QB Joe Burrow, Bengals ($7,400 FD/$6,300 DK)

WR Tyler Boyd, Bengals ($6,000 FD/$6,100 DK)

RB James Robinson, Jaguars ($6,600 FD/$6,500 DK)

This game started with an over-under of 45.5 points, which now sits at a tasty 49. The matchup pits the league’s worst pass defense (the Jags) against the league’s worst rush defense (the Bengals) so I’m not sure why it was ever as low as 45.5 points. Anyway, there will be points.

Quarterbacks are completing 80% of their passes against Jacksonville’s shoddy secondary. That’s an astounding figure. Even better for Burrow this week, the Jaguars’ front seven isn’t pressuring anyone through three weeks, registering a 3.2% sack rate. Burrow, who’s been pressured on 32% of his dropbacks—the 12th highest rate—should finally have time to operate in the pocket in Week 4. The results, judging from the numbers put up by other signal-callers to face the abysmal Jacksonville defense, should not be hateful. Philip Rivers managed 22.5 fantasy points against these Jags in Week 1; Ryan Tannehill went for 29.5 points in Week 2, and Ryan Fitzpatrick scored 25.3 points thanks to a rushing score and two passing touchdowns. Burrow’s Week 4 ceiling, per 4for4’s floor/ceiling projection tool, is a smidge less than Aaron Rodgers and Cam Newton. The rookie will probably have a fair bit of ownership in cash games, though I’m not sure he’ll be widely deployed in tournaments this week.

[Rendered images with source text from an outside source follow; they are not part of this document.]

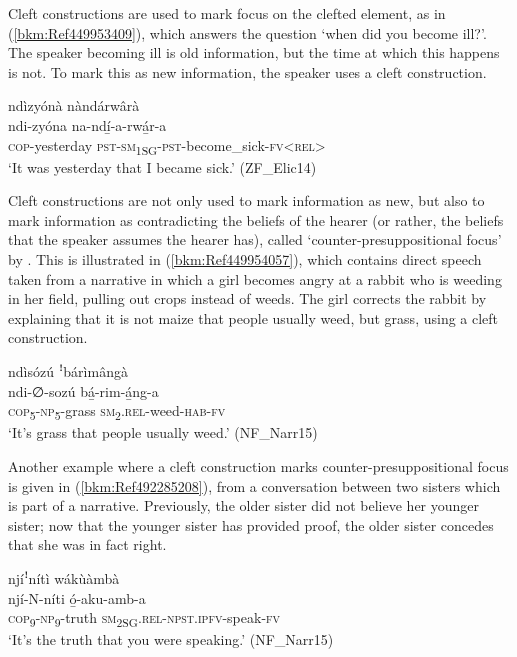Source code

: Cleft constructions are used to mark focus on the clefted element, as in (\ref{bkm:Ref449953409}), which answers the question ‘when did you become ill?’. The speaker becoming ill is old information, but the time at which this happens is not. To mark this as new information, the speaker uses a cleft construction.

\ea
\label{bkm:Ref449953409}
ndìzyónà nàndárwârà\\
\gll ndi-zyóna    na-ndí̲-a-rwá̲r-a\\
\textsc{cop}-yesterday  \textsc{pst}-\textsc{sm}\textsubscript{1SG}-\textsc{pst}-become\_sick-\textsc{fv}<\textsc{rel}>\\
\glt ‘It was yesterday that I became sick.’ (ZF\_Elic14)
\z

Cleft constructions are not only used to mark information as new, but also to mark information as contradicting the beliefs of the hearer (or rather, the beliefs that the speaker assumes the hearer has), called ‘counter-presuppositional focus’ by \citet[332]{Dik1997}. This is illustrated in (\ref{bkm:Ref449954057}), which contains direct speech taken from a narrative in which a girl becomes angry at a rabbit who is weeding in her field, pulling out crops instead of weeds. The girl corrects the rabbit by explaining that it is not maize that people usually weed, but grass, using a cleft construction.

\ea
\label{bkm:Ref449954057}
ndìsózú ꜝbárìmângà\\
\gll ndi-∅-sozú    bá̲-rim-á̲ng-a\\
\textsc{cop}\textsubscript{5}-\textsc{np}\textsubscript{5}-grass  \textsc{sm}\textsubscript{2}.\textsc{rel}-weed-\textsc{hab}-\textsc{fv}\\
\glt ‘It’s grass that people usually weed.’ (NF\_Narr15)
\z

Another example where a cleft construction marks counter-presuppositional focus is given in (\ref{bkm:Ref492285208}), from a conversation between two sisters which is part of a narrative. Previously, the older sister did not believe her younger sister; now that the younger sister has provided proof, the older sister concedes that she was in fact right.

\ea
\label{bkm:Ref492285208}
njíꜝnítì wákùàmbà\\
\gll njí-N-níti    ó̲-aku-amb-a\\
\textsc{cop}\textsubscript{9}-\textsc{np}\textsubscript{9}-truth  \textsc{sm}\textsubscript{2SG}.\textsc{rel}-\textsc{npst}.\textsc{ipfv}-speak-\textsc{fv}\\
\glt ‘It’s the truth that you were speaking.’ (NF\_Narr15)
\z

The aforementioned horrendous Jacksonville defense includes cornerback D.J. Hayden, who has been torched by slot receivers this season. Wideouts in the slot facing off against Hayden have caught 12 of 14 targets for 154 yards and a touchdown. Adam Humphries scored 16 fantasy points running from the slot against the Jags in Week 2. The week prior, Parris Campbell caught six balls for 71 yards from the slot against the Jaguars. Enter Tyler Boyd, who has run 80.2% of his routes from the slot this season. He’s seen 20 targets from the slot, the second most in the NFL. The recipient of 21 targets over the past two games, Boyd’s DFS price predictably jumped in Week 4. I still think he’s appealing on the full PPR DraftKings slate as the 17th highest priced receiver. If this game becomes a back-and-forth shootout, Boyd (and Burrow) could post gaudy stat lines.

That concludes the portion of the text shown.